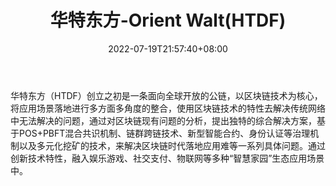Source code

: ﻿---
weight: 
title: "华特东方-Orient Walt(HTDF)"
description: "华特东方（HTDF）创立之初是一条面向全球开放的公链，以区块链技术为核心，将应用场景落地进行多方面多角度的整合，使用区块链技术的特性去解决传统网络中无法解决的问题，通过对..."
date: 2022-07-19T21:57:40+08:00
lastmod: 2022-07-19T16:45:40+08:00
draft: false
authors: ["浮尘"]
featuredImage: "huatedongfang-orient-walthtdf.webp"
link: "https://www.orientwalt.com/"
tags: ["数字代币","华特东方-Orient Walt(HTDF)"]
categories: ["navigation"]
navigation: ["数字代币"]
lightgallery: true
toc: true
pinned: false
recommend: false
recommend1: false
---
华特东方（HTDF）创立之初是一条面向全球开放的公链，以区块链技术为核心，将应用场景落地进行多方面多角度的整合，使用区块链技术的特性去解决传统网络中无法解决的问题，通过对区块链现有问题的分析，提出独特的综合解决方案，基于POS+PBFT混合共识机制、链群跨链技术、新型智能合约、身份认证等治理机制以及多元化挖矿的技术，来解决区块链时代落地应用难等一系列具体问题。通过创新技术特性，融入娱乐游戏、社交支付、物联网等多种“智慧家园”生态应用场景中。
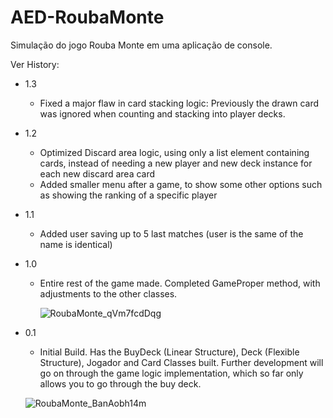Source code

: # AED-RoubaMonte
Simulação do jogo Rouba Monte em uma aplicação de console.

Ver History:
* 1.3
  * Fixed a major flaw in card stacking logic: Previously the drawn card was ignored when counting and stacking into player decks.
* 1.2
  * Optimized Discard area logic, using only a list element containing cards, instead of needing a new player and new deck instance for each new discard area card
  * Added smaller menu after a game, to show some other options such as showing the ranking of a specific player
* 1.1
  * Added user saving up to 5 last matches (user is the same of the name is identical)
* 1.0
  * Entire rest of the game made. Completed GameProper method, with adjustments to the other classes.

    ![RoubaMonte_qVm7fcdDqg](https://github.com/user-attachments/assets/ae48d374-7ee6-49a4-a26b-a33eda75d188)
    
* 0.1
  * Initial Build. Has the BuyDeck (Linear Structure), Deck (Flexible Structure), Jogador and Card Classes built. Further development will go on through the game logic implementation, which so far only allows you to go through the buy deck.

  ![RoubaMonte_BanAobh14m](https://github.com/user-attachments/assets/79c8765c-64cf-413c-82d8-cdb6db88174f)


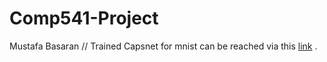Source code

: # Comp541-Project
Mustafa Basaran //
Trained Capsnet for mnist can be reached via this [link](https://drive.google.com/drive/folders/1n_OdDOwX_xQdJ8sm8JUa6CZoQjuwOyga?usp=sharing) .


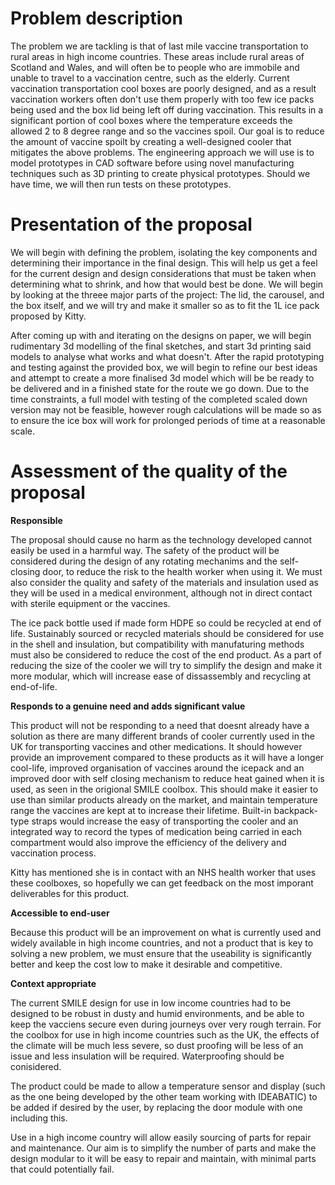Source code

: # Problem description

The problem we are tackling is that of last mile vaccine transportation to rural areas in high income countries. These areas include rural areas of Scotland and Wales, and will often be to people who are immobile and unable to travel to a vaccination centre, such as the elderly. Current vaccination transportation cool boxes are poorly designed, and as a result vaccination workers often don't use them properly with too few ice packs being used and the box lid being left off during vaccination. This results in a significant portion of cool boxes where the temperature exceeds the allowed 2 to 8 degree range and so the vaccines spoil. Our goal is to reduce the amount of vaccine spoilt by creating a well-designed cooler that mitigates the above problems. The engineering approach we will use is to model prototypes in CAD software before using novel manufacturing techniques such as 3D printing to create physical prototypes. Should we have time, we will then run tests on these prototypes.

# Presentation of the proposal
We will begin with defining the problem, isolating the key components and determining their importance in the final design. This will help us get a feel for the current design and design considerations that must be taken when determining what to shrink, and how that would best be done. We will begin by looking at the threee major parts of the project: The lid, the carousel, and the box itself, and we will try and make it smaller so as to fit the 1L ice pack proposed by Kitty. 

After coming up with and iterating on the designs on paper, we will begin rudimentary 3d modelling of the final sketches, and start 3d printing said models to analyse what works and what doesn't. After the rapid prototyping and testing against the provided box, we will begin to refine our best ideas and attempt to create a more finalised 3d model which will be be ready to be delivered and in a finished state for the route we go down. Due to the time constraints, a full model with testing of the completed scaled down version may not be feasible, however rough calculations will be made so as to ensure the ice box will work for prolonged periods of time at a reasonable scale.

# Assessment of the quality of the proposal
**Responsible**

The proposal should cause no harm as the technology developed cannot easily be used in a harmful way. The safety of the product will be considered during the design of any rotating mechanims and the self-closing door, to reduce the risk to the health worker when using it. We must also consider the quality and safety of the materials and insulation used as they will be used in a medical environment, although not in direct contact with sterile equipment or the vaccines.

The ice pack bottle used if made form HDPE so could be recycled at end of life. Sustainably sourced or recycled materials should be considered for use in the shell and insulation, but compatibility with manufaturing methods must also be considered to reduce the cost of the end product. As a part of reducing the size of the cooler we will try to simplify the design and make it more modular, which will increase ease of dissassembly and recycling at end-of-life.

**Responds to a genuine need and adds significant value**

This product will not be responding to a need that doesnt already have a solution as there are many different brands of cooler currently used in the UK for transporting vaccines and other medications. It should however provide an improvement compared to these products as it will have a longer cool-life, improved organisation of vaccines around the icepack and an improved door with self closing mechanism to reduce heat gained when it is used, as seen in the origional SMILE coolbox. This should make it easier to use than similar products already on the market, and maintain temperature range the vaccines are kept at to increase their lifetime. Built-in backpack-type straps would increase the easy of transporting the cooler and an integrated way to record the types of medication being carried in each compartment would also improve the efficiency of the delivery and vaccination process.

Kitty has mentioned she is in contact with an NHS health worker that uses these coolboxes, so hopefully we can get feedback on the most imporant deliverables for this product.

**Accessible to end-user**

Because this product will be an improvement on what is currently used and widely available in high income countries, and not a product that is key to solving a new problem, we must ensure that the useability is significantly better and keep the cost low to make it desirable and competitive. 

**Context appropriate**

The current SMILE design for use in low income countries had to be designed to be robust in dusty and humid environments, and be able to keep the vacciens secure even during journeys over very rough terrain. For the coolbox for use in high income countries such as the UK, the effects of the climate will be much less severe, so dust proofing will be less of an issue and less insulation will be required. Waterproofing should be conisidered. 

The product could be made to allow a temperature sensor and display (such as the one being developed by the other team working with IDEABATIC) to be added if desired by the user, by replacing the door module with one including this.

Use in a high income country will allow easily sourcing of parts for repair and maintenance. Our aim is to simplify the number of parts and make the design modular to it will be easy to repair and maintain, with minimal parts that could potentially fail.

──────────────────────────────

TASK DIRECTIONS
Word for word, give back each entry from above, but skip any picture.

ANSWER FOR THIS EXERCISE
Source code

: ﻿---
weight: 
title: "华特东方-Orient Walt(HTDF)"
description: "华特东方（HTDF）创立之初是一条面向全球开放的公链，以区块链技术为核心，将应用场景落地进行多方面多角度的整合，使用区块链技术的特性去解决传统网络中无法解决的问题，通过对..."
date: 2022-07-19T21:57:40+08:00
lastmod: 2022-07-19T16:45:40+08:00
draft: false
authors: ["浮尘"]
featuredImage: "huatedongfang-orient-walthtdf.webp"
link: "https://www.orientwalt.com/"
tags: ["数字代币","华特东方-Orient Walt(HTDF)"]
categories: ["navigation"]
navigation: ["数字代币"]
lightgallery: true
toc: true
pinned: false
recommend: false
recommend1: false
---
华特东方（HTDF）创立之初是一条面向全球开放的公链，以区块链技术为核心，将应用场景落地进行多方面多角度的整合，使用区块链技术的特性去解决传统网络中无法解决的问题，通过对区块链现有问题的分析，提出独特的综合解决方案，基于POS+PBFT混合共识机制、链群跨链技术、新型智能合约、身份认证等治理机制以及多元化挖矿的技术，来解决区块链时代落地应用难等一系列具体问题。通过创新技术特性，融入娱乐游戏、社交支付、物联网等多种“智慧家园”生态应用场景中。
Source code

: # AED-RoubaMonte
Simulação do jogo Rouba Monte em uma aplicação de console.

Ver History:
* 1.3
  * Fixed a major flaw in card stacking logic: Previously the drawn card was ignored when counting and stacking into player decks.
* 1.2
  * Optimized Discard area logic, using only a list element containing cards, instead of needing a new player and new deck instance for each new discard area card
  * Added smaller menu after a game, to show some other options such as showing the ranking of a specific player
* 1.1
  * Added user saving up to 5 last matches (user is the same of the name is identical)
* 1.0
  * Entire rest of the game made. Completed GameProper method, with adjustments to the other classes.

    ![RoubaMonte_qVm7fcdDqg](https://github.com/user-attachments/assets/ae48d374-7ee6-49a4-a26b-a33eda75d188)
    
* 0.1
  * Initial Build. Has the BuyDeck (Linear Structure), Deck (Flexible Structure), Jogador and Card Classes built. Further development will go on through the game logic implementation, which so far only allows you to go through the buy deck.

  ![RoubaMonte_BanAobh14m](https://github.com/user-attachments/assets/79c8765c-64cf-413c-82d8-cdb6db88174f)


Source code

: # Comp541-Project
Mustafa Basaran //
Trained Capsnet for mnist can be reached via this [link](https://drive.google.com/drive/folders/1n_OdDOwX_xQdJ8sm8JUa6CZoQjuwOyga?usp=sharing) .


Source code

: # Problem description

The problem we are tackling is that of last mile vaccine transportation to rural areas in high income countries. These areas include rural areas of Scotland and Wales, and will often be to people who are immobile and unable to travel to a vaccination centre, such as the elderly. Current vaccination transportation cool boxes are poorly designed, and as a result vaccination workers often don't use them properly with too few ice packs being used and the box lid being left off during vaccination. This results in a significant portion of cool boxes where the temperature exceeds the allowed 2 to 8 degree range and so the vaccines spoil. Our goal is to reduce the amount of vaccine spoilt by creating a well-designed cooler that mitigates the above problems. The engineering approach we will use is to model prototypes in CAD software before using novel manufacturing techniques such as 3D printing to create physical prototypes. Should we have time, we will then run tests on these prototypes.

# Presentation of the proposal
We will begin with defining the problem, isolating the key components and determining their importance in the final design. This will help us get a feel for the current design and design considerations that must be taken when determining what to shrink, and how that would best be done. We will begin by looking at the threee major parts of the project: The lid, the carousel, and the box itself, and we will try and make it smaller so as to fit the 1L ice pack proposed by Kitty. 

After coming up with and iterating on the designs on paper, we will begin rudimentary 3d modelling of the final sketches, and start 3d printing said models to analyse what works and what doesn't. After the rapid prototyping and testing against the provided box, we will begin to refine our best ideas and attempt to create a more finalised 3d model which will be be ready to be delivered and in a finished state for the route we go down. Due to the time constraints, a full model with testing of the completed scaled down version may not be feasible, however rough calculations will be made so as to ensure the ice box will work for prolonged periods of time at a reasonable scale.

# Assessment of the quality of the proposal
**Responsible**

The proposal should cause no harm as the technology developed cannot easily be used in a harmful way. The safety of the product will be considered during the design of any rotating mechanims and the self-closing door, to reduce the risk to the health worker when using it. We must also consider the quality and safety of the materials and insulation used as they will be used in a medical environment, although not in direct contact with sterile equipment or the vaccines.

The ice pack bottle used if made form HDPE so could be recycled at end of life. Sustainably sourced or recycled materials should be considered for use in the shell and insulation, but compatibility with manufaturing methods must also be considered to reduce the cost of the end product. As a part of reducing the size of the cooler we will try to simplify the design and make it more modular, which will increase ease of dissassembly and recycling at end-of-life.

**Responds to a genuine need and adds significant value**

This product will not be responding to a need that doesnt already have a solution as there are many different brands of cooler currently used in the UK for transporting vaccines and other medications. It should however provide an improvement compared to these products as it will have a longer cool-life, improved organisation of vaccines around the icepack and an improved door with self closing mechanism to reduce heat gained when it is used, as seen in the origional SMILE coolbox. This should make it easier to use than similar products already on the market, and maintain temperature range the vaccines are kept at to increase their lifetime. Built-in backpack-type straps would increase the easy of transporting the cooler and an integrated way to record the types of medication being carried in each compartment would also improve the efficiency of the delivery and vaccination process.

Kitty has mentioned she is in contact with an NHS health worker that uses these coolboxes, so hopefully we can get feedback on the most imporant deliverables for this product.

**Accessible to end-user**

Because this product will be an improvement on what is currently used and widely available in high income countries, and not a product that is key to solving a new problem, we must ensure that the useability is significantly better and keep the cost low to make it desirable and competitive. 

**Context appropriate**

The current SMILE design for use in low income countries had to be designed to be robust in dusty and humid environments, and be able to keep the vacciens secure even during journeys over very rough terrain. For the coolbox for use in high income countries such as the UK, the effects of the climate will be much less severe, so dust proofing will be less of an issue and less insulation will be required. Waterproofing should be conisidered. 

The product could be made to allow a temperature sensor and display (such as the one being developed by the other team working with IDEABATIC) to be added if desired by the user, by replacing the door module with one including this.

Use in a high income country will allow easily sourcing of parts for repair and maintenance. Our aim is to simplify the number of parts and make the design modular to it will be easy to repair and maintain, with minimal parts that could potentially fail.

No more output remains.